Jean-Pascal Zadi : « La sapologie vient d’une révolte née pendant la colonisation »

Prosper (Jean-Pascal Zady) accompagne Anissa (Cindy Bruna) à l’inhumation de son petit ami, le King / Photo : Le Pacte

Pour son premier long-métrage, Prosper, Yohann Gloaguen mélange les genres. Prosper est une comédie, mais c’est aussi un thriller avec une pincée de fantastique qui a d’autant plus attiré Jean-Pascal Zadi que le réalisateur lui offre deux rôles. Il est Prosper, chauffeur Uber dans la galère, mais aussi le King, gangster super sapé et craint de tous. Un soir, le truand monte dans sa voiture, blessé à mort. Prosper finira par se débarrasser du corps mais conservera ses bottes en croco. Et à chaque fois que le loser glisse ses pieds dans les chaussures du voyou, il se métamorphose en mâle alpha inquiétant. Le petit plus de cette comédie décoiffante, c’est de nous faire découvrir l’univers des sapeurs dans leurs tenues flamboyantes, pour ne pas dire exubérantes. Et puisqu’on parle de fringues, citons également la présence de Cindy Bruna, top modèle dont c’est le tout premier rôle au cinéma. Elle est la petite amie de King, et avec elle, on ne rigole pas. Rencontre avec le Normand Jean-Pascal Zadi, César du Meilleur Espoir masculin en 2021 pour Tout simplement noir, film qu’il avait écrit et réalisé.

Pour commencer, dites-nous pourquoi vous n’étiez pas « sapé » pour présenter la cérémonie de César?

Vous rigolez, j’étais méga sapé !

Oui, mais vous ne portiez pas une tenue aussi colorée que les nouveaux amis de Prosper…

Ah oui, je comprends… En fait l’idée de la sapologie — en tout cas c’est ce que les sapeurs m’ont appris —, c’est de porter des vêtements dans lequel tu te sentiras à l’aise et qui feront en sorte que tu auras confiance en toi. Et moi, quand je dois me mettre en avant, ma manière de me mettre en confiance c’est plutôt le smoking. D’où ce super smoking noir, sur-mesure, qui coûtait pas mal de milliers d’euros…

Présenter les César, c’était une épreuve ?

Oh oui, c’est une véritable épreuve.

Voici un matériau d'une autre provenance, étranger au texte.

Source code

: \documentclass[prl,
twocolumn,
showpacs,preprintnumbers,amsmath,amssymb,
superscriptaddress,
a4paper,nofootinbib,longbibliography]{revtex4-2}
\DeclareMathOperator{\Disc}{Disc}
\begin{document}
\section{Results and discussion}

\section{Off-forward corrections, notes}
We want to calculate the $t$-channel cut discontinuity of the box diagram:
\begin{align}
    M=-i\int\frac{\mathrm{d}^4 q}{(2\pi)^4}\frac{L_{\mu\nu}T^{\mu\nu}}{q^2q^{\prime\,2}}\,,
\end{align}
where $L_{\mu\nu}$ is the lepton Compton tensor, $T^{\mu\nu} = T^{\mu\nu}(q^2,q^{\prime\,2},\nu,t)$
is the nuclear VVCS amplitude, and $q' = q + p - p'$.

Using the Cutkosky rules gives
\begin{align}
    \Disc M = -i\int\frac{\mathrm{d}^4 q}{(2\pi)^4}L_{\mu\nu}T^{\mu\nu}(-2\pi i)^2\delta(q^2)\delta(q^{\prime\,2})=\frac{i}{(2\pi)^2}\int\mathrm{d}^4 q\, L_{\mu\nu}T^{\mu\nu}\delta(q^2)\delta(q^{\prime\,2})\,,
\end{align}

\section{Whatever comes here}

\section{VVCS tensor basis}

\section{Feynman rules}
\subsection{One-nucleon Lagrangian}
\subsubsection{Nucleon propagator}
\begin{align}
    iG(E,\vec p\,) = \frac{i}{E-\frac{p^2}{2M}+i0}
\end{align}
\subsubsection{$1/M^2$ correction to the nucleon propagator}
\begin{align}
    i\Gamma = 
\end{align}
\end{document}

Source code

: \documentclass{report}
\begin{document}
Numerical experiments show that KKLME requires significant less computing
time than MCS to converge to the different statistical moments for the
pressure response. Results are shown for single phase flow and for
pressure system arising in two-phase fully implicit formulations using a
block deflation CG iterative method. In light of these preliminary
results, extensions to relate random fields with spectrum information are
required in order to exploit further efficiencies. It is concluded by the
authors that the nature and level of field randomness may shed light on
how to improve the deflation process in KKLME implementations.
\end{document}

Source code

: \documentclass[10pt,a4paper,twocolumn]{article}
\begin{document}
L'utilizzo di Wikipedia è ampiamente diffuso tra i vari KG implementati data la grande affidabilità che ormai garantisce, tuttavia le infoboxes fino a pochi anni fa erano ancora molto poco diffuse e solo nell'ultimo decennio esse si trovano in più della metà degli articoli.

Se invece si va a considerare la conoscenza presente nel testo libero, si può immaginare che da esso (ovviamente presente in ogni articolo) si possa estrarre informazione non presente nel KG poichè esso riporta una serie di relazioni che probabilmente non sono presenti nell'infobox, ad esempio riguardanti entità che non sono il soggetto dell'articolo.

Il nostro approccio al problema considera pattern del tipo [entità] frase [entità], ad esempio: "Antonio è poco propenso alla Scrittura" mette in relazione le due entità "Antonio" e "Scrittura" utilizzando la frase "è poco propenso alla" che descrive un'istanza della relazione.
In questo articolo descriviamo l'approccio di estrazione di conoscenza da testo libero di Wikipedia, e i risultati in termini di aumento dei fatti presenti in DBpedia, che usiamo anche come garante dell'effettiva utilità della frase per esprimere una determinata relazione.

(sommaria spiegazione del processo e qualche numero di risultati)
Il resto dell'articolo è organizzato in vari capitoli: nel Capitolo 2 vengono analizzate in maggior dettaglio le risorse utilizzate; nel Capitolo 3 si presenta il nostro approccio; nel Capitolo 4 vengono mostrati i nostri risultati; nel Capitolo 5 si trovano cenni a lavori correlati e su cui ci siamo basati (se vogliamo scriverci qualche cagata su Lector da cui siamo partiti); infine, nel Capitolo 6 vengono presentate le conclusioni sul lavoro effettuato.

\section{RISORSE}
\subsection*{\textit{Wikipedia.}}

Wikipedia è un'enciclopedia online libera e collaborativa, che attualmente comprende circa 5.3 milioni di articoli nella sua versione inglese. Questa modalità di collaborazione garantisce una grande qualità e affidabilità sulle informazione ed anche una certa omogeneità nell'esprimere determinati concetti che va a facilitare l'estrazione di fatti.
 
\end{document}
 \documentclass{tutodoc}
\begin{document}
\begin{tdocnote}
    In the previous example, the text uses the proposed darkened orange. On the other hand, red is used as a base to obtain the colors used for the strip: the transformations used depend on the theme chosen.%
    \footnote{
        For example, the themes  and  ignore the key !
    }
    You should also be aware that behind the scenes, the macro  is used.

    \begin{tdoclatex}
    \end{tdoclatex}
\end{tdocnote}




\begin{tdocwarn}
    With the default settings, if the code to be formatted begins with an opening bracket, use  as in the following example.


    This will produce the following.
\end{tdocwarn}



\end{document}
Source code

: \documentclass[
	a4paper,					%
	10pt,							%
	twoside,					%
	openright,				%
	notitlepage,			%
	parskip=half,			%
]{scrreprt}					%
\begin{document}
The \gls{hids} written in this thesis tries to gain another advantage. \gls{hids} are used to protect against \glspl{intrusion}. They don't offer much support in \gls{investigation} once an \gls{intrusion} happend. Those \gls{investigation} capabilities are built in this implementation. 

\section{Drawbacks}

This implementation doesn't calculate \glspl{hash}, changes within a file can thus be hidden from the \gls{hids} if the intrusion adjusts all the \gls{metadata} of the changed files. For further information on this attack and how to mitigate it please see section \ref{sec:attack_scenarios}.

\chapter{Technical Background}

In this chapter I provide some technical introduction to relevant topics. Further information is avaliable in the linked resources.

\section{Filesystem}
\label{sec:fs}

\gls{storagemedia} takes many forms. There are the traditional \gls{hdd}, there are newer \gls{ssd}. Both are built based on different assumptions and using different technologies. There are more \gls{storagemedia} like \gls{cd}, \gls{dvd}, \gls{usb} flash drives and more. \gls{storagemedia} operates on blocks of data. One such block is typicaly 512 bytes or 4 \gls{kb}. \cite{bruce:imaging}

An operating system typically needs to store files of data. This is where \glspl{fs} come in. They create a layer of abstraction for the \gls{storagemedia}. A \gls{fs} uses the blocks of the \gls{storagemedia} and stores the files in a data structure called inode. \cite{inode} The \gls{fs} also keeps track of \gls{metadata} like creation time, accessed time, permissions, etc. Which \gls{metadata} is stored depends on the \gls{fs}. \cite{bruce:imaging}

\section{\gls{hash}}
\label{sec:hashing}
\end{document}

Même si je n’avais pas peur de rater, c’est hyper difficile d’arriver devant tous ces gars… Et puis juste avant d’arriver sur scène, j’ai lu un article où Valérie Lemercier disait : « Le truc à ne pas faire quand on présente les César, c’est parler de soi. » Or tout mon discours, c’était sur moi. Je ne pouvais rien changer. Ça m’a vraiment fait peur.

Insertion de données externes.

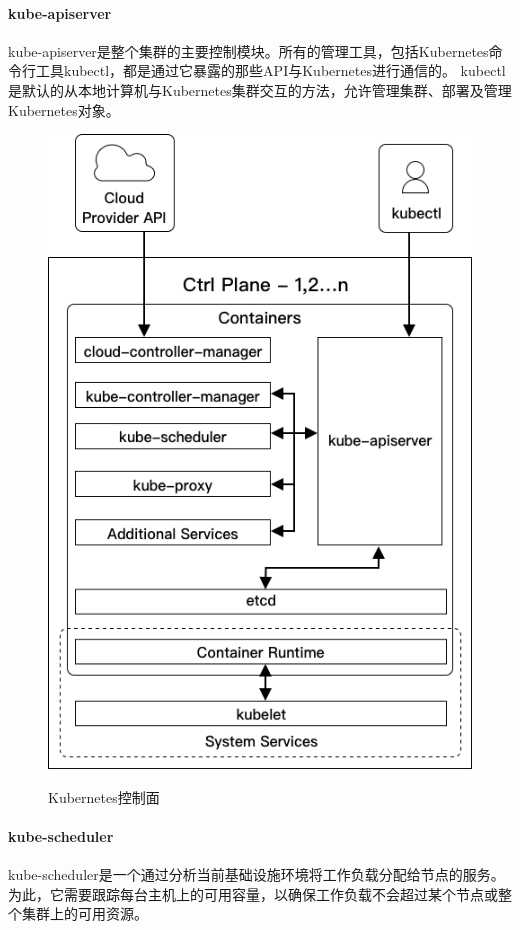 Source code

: \documentclass[macfonts,master]{njuthesis}
\begin{document}
\paragraph{kube-apiserver}
kube-apiserver是整个集群的主要控制模块。所有的管理工具，包括Kubernetes命令行工具kubectl，都是通过它暴露的那些API与Kubernetes进行通信的。 kubectl是默认的从本地计算机与Kubernetes集群交互的方法，允许管理集群、部署及管理Kubernetes对象。

\begin{figure}[htbp]
  \centering
  \includegraphics[width= 1\textwidth]{pics/K8s-ctrl-plane.png}\\
  \caption{Kubernetes控制面\cite{gorillaguide}}\label{fig:k8s-ctrl}
\end{figure}

\paragraph{kube-scheduler}
kube-scheduler是一个通过分析当前基础设施环境将工作负载分配给节点的服务。为此，它需要跟踪每台主机上的可用容量，以确保工作负载不会超过某个节点或整个集群上的可用资源\cite{introk8s}。
\end{document}
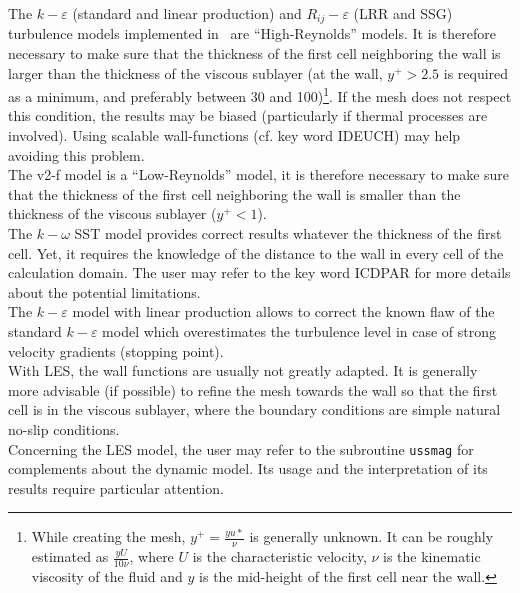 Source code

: The $k-\varepsilon$ (standard and linear production) and $R_{ij}-\varepsilon$
(LRR and SSG) turbulence
models implemented in \CS\ are ``High-Reynolds'' models. It is therefore
necessary to make sure that the thickness of the first cell neighboring
the wall is larger than the thickness of the viscous sublayer (at the
wall, $y^+>2.5$ is required as a minimum, and preferably between 30 and
100)\footnote{While creating the mesh, $y^+=\frac{yu*}{\nu}$ is
generally unknown. It can be roughly estimated as $\frac{yU}{10\nu}$, where 
$U$ is the characteristic velocity, $\nu$ is the kinematic viscosity of the fluid
 and $y$ is the mid-height of the first cell near the wall.}. If the mesh does
 not respect this condition, the results may be biased
(particularly if thermal processes are involved). Using scalable wall-functions
(cf. key word IDEUCH) may help avoiding this problem.\\
The v2-f model is a ``Low-Reynolds'' model, it is therefore necessary to
make sure that the thickness of the first cell neighboring the wall is
smaller than the thickness of the viscous sublayer ($y^+<1$).\\
The $k-\omega$ SST model provides correct results whatever the thickness of the first cell.
Yet, it requires the knowledge of the distance to the wall in every
cell of the calculation domain. The user may refer to the key word
ICDPAR for more details about the potential limitations.\\
The $k-\varepsilon$ model with linear production allows to correct the
known flaw of the standard $k-\varepsilon$ model which overestimates the
turbulence level in case of strong velocity gradients (stopping point).\\
With LES, the wall functions are usually not greatly adapted. It is generally more advisable
(if possible) to refine the mesh towards the wall so that the first cell is in the
viscous sublayer, where the boundary conditions are simple natural no-slip conditions.\\
Concerning the LES model, the user may refer to the subroutine
\texttt{ussmag} for complements about the dynamic model. Its usage
and the interpretation of its results require particular attention.\\

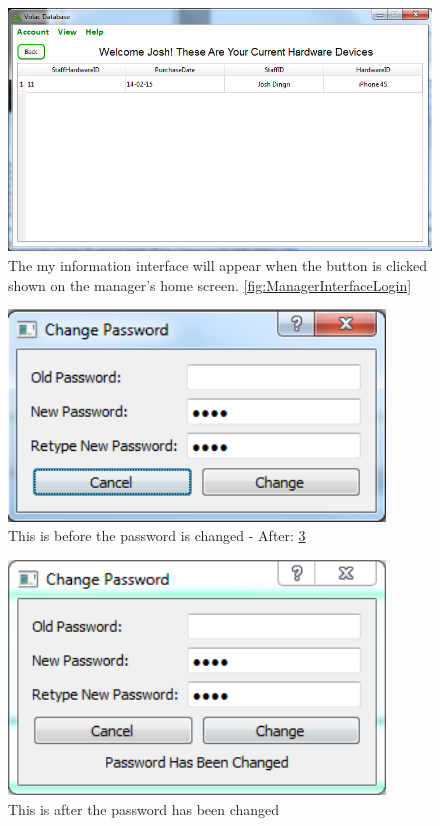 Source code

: \begin{figure}[H]
    \includegraphics[width=\textwidth]{./Testing/Images/MyInformation.png}
    \caption{The my information interface will appear when the button is clicked shown on the manager's home screen. \ref{fig:ManagerInterfaceLogin} } \label{fig:MyInformation}
\end{figure}

\begin{figure}[H]
    \includegraphics[width=100mm,scale=1]{./Testing/Images/ChangePasswordWindow.png}
    \caption{This is before the password is changed - After: \ref{fig:PassChange}} \label{fig:ChangePasswordWindow}
\end{figure}

\begin{figure}[H]
    \includegraphics[width=100mm,scale=1]{./Testing/Images/PassChange1.png}
    \caption{This is after the password has been changed} \label{fig:PassChange}
\end{figure}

La confiance en soi est un des sujets du film. Avec l’expérience, le succès, un César, avez-vous encore des moments de doute ?

Tout le temps, tous les jours… À chaque projet, à chaque film, je me remets en question, et même dans la vie de tous les jours. Le succès n’y fait rien. En plus, mon premier succès, je l’ai eu à 38 ans. Mon cerveau était déjà construit. Je savais déjà que le succès était éphémère, qu’il ne dépendait vraiment pas de toi, alors je ne m’attarde pas trop dessus. Le succès, ça fait plaisir, ça booste ton ego mais tu sais que ça tient au travail mais aussi à plein d’autres choses. Ce n’est pas ça qui rassure, au contraire, tu cherches toujours à comprendre comment et pourquoi c’est arrivé (rire). 

Connaissiez-vous déjà l’univers des sapeurs ?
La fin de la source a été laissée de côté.